Senator bestows overdue award of rare distinction to Maryland native who served in first African-American combat unit of Army Air Corps
CUMBERLAND, Md. — U.S. Senator Ben Cardin (D-Md.) today presented a Congressional Gold Medal to former Tuskegee Airman William A. Colbert, Jr., whose poor health had prevented his attendance at an awards ceremony in 2007 when the 300 other famed “Red Tails” were duly recognized for their service.
“William Colbert, a Maryland native, is receiving this rare distinction for serving his country in the first African-American combat unit of the Army Air Corps, breaking through barriers without any expectation of fame or fanfare. But his contributions to his beloved country and home state go far beyond that groundbreaking accomplishment during World War II,” said Senator Cardin, who recently filed a formal statement honoring Colbert in the Congressional Record. “Mister Colbert also served in the New Deal-era Civilian Conservation Corps, which left a lasting legacy of improvements of our country’s public lands. He is a widely admired family man who shared his heart, home and talents with a multitude of family and friends. William Colbert even has the additional distinction of being a great-great grandfather.”

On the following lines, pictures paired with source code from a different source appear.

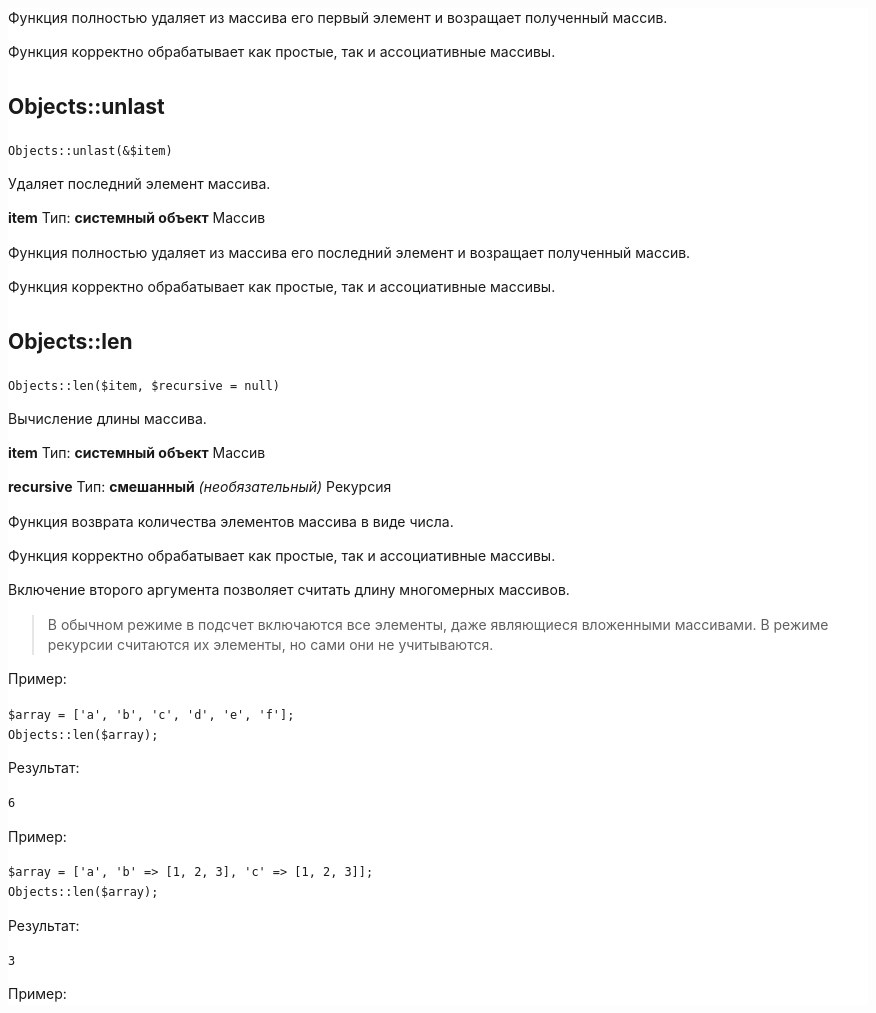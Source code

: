 Функция полностью удаляет из массива его первый элемент и возращает полученный массив.

Функция корректно обрабатывает как простые, так и ассоциативные массивы.

## Objects::unlast

    Objects::unlast(&$item)

Удаляет последний элемент массива.

**item**
Тип: **системный объект**
Массив

Функция полностью удаляет из массива его последний элемент и возращает полученный массив.

Функция корректно обрабатывает как простые, так и ассоциативные массивы.

## Objects::len

    Objects::len($item, $recursive = null)

Вычисление длины массива.

**item**
Тип: **системный объект**
Массив

**recursive**
Тип: **смешанный** *(необязательный)*
Рекурсия

Функция возврата количества элементов массива в виде числа.

Функция корректно обрабатывает как простые, так и ассоциативные массивы.

Включение второго аргумента позволяет считать длину многомерных массивов.

> В обычном режиме в подсчет включаются все элементы, даже являющиеся вложенными массивами. В режиме рекурсии считаются их элементы, но сами они не учитываются.

Пример:

    $array = ['a', 'b', 'c', 'd', 'e', 'f'];
    Objects::len($array);

Результат:

    6

Пример:

    $array = ['a', 'b' => [1, 2, 3], 'c' => [1, 2, 3]];
    Objects::len($array);

Результат:

    3

Пример:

After spending time working in the Baltimore shipyards, Colbert enlisted in the Army Air Force in 1943 and achieved the rank of Flight Officer at the Tuskegee Army Air Field. He was alerted for overseas duty on two occasions, but the war ended prior to his deployment. While Colbert never saw combat, he learned to fly with the best, and became a full-fledged Red Tail. Colbert has always considered his contribution to the Tuskegee Airmen as what he was called to do as a citizen. When he returned to Cumberland after his military service, Colbert worked as a tire builder for the Kelly-Springfield Tire Company for 33 years until his retirement.
“William Colbert’s deep sense of commitment to his country and community are further illustrated by the fact that he personally ensured that the stars and stripes were raised and lowered each day on the former Pine Avenue Playground, which was located directly across the street from his house,” said Senator Cardin. “I have the utmost respect for this man whose spirit of service lasted long beyond the time he wore a uniform, and I am humbled by the chance to present this distinction to him today.”